Updated rapolicy Argus Client
Dave Edelman
dedelman at iname.com
Tue Mar 19 23:44:03 EDT 2013
There has been some discussion on the list about rapolicy() which is a
client that takes a Cisco IOS access control list and applies it to an Argus
stream. The version that has been available was designed to accommodate some
of the older ACL formats, specifically the original numbered IP access-list
(1-99 for standard and 100-199 for extended.)
With Carter's help I have revised the code and it now parses both named and
numbered IP access lists in both standard and extended format. It can apply
the rules to Argus flow streams just like any ra() based client. The output
can be displayed, written to a file, or written to stdout and piped to
another client. When rapolicy terminates, it prints out a table of each
entry in the list, its line number, and the number of flows, packets, and
bytes that matched each one. If it is a named ACL the top line (IP
access-list extended test_list_name) has the grand totals. Sorry there is no
place to put that on a numbered list.
[ 1922 2612486 334033962] ACL 100 Line 1:
access-list 100 permit tcp any any log
[ 1937 3076 774718] ACL 100 Line 2:
access-list 100 permit ucp any any log
[ 0 0 0] ACL 100 Line 3:
access-list 100 permit icmp any any log
[ 0 0 0] ACL 100 Line 4:
access-list 100 deny ip any any log
Just to be clear, this is not an ACL syntax checker, it does a reasonable
job but it will happily accept TCP flags on an ACL entry for UDP packets.
You probably want to use IOS as the syntax checker and use the output of a
"show running" command as the input to rapolicy()
The parser provides copious debug information at -D 3. It will also remind
you to set -D 3 if it runs into a parsing problem. Debug information is only
available if the client is built with debug configured.
A set of four resource file parameters control some of rapolicy's more
important actions.
RA_POLICY_LABEL_LOG if this is set to "yes", any flow that
matches an ACL entry with a log qualifier is labeled (details below)
RA_POLICY_LABEL_ALL if this is set to "yes", all flows are labeled
regardless of the presence of a log qualifier. The labeling of a flow has no
impact on the output of the flow. If the flow matches a deny entry, you will
not see it. To make that happen there is the next option
RA_POLICY_SHOW_WHICH if this is set to "deny", the output will be the flows
that match on a deny statement, if it is set to "permit" output is the set
of flows that match permit statements. Just like IOS, there is an implicit
deny at the end of every access list.
RA_POLICY_PERMIT_OTHERS controls the scope of the ACL on raplolicy's output.
The normal action of an ACL is to only control traffic in its scope. An IP
access list will have no effect on an ARP packet. When you are debugging an
ACL, this extra traffic can be a distraction. If this parameter is set to
"no" then all out of scope traffic is suppressed. The default is to mimic
IOS and output all traffic that is not subject to the ACL.

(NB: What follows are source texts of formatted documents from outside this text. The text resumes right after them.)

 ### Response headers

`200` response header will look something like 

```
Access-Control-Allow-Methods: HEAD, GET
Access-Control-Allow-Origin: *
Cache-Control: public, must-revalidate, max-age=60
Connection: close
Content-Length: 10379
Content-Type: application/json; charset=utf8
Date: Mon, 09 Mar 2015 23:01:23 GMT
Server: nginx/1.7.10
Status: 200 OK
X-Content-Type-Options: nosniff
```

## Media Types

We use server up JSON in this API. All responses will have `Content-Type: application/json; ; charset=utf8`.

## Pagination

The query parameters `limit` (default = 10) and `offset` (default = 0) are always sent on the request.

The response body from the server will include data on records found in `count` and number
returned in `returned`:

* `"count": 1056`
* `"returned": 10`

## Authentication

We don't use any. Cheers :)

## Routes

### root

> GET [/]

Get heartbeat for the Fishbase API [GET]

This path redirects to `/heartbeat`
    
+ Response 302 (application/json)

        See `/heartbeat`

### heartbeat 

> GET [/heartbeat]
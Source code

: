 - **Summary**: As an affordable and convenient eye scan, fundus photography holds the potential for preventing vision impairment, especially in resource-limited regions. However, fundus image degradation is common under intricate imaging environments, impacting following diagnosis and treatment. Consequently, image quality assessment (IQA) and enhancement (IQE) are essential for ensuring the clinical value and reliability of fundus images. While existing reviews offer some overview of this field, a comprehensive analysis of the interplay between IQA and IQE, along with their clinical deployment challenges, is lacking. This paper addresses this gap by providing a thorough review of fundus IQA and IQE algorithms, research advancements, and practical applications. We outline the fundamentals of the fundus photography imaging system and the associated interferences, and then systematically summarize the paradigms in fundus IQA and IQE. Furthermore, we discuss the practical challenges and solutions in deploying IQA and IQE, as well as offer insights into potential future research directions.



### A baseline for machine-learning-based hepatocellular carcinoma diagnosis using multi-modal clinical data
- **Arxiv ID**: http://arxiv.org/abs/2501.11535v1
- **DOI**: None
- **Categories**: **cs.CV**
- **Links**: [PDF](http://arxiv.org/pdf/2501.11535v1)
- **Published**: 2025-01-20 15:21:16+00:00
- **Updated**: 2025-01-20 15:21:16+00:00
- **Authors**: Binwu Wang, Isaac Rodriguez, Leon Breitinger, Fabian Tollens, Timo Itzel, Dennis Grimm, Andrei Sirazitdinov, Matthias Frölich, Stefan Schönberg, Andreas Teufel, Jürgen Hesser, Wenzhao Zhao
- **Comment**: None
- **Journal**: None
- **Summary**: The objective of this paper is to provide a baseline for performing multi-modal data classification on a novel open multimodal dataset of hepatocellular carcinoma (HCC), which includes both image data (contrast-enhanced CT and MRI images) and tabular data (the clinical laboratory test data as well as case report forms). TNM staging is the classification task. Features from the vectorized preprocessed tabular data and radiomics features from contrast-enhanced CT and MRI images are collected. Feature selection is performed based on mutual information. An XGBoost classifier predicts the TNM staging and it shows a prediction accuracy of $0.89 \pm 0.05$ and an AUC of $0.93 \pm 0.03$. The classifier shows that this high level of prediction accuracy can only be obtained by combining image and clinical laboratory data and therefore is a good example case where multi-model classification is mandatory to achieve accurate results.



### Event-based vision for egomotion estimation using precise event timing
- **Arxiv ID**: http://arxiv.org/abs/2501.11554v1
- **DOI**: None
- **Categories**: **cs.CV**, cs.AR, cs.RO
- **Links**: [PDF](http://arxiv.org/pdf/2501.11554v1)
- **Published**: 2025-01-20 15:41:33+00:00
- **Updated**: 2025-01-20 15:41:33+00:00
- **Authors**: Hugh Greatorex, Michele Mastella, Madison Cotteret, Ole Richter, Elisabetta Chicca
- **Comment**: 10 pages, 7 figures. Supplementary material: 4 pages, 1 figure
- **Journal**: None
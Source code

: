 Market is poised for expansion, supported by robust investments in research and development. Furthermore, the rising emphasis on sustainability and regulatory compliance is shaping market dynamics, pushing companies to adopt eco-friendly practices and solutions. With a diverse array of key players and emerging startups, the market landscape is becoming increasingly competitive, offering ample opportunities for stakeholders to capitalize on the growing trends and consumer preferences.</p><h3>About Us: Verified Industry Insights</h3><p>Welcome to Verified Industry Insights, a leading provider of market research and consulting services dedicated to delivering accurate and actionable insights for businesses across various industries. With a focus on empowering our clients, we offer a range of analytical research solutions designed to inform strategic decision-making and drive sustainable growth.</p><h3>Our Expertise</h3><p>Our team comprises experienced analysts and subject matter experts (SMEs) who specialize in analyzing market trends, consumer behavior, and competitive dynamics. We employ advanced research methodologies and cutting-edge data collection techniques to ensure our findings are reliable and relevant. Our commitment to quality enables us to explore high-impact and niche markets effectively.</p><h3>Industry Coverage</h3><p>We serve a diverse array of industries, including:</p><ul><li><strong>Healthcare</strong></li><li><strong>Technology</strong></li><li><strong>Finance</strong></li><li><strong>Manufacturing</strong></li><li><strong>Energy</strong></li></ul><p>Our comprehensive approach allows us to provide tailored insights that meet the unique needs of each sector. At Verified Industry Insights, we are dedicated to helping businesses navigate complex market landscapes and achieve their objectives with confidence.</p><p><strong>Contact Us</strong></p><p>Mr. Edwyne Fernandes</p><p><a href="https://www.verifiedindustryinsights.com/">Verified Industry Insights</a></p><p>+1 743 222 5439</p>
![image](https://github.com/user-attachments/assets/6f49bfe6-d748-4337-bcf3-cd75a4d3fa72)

The labels are pretty simple, they tag the flow with the details of which
line of which ACL matched the flow and what action was taken as a
consequence.
ACL=Permit_protocol-test3_Line_0006
ACL=Deny_protocol-test3_Line_0011
Numbered ACLs have the ACL number following the Permit/Deny/ImplicitDeny
action
ACL=Permit_100_Line_0002
ImplicitDeny actions, by definition have no line number
ACL=ImplicitDeny_protocol-test3
I am doing pretty methodical testing using an Argus instance to feed a
radium client configured to label the arriving flows. I have two rapolicy
clients taking traffic from radium. One rapolicy instance is configured to
show permits, the other to show denies. I also have an ra client taking the
same feed serving as a control and to allow for replay. I am using real
traffic, nping, and ostinato to generate test traffic and my intent is to
include a test suite as part of the distribution.
This is a work in progress and Carter has agreed to include it as such in
the next update. Please try it out and provide feedback. I already have a
few things that I'd like to add based on what I've seen so far.
Because the purpose of an access list it to limit traffic there is currently
no way to indicate that you want to label but not limit the traffic. I will
probably add that as an option as well as an option to only show the flows
that are designated ImplicitDeny. I see value in both of those since using
the IOS ACL debugger on a heavily loaded device is evil.
Comments, questions, discussion are always welcome.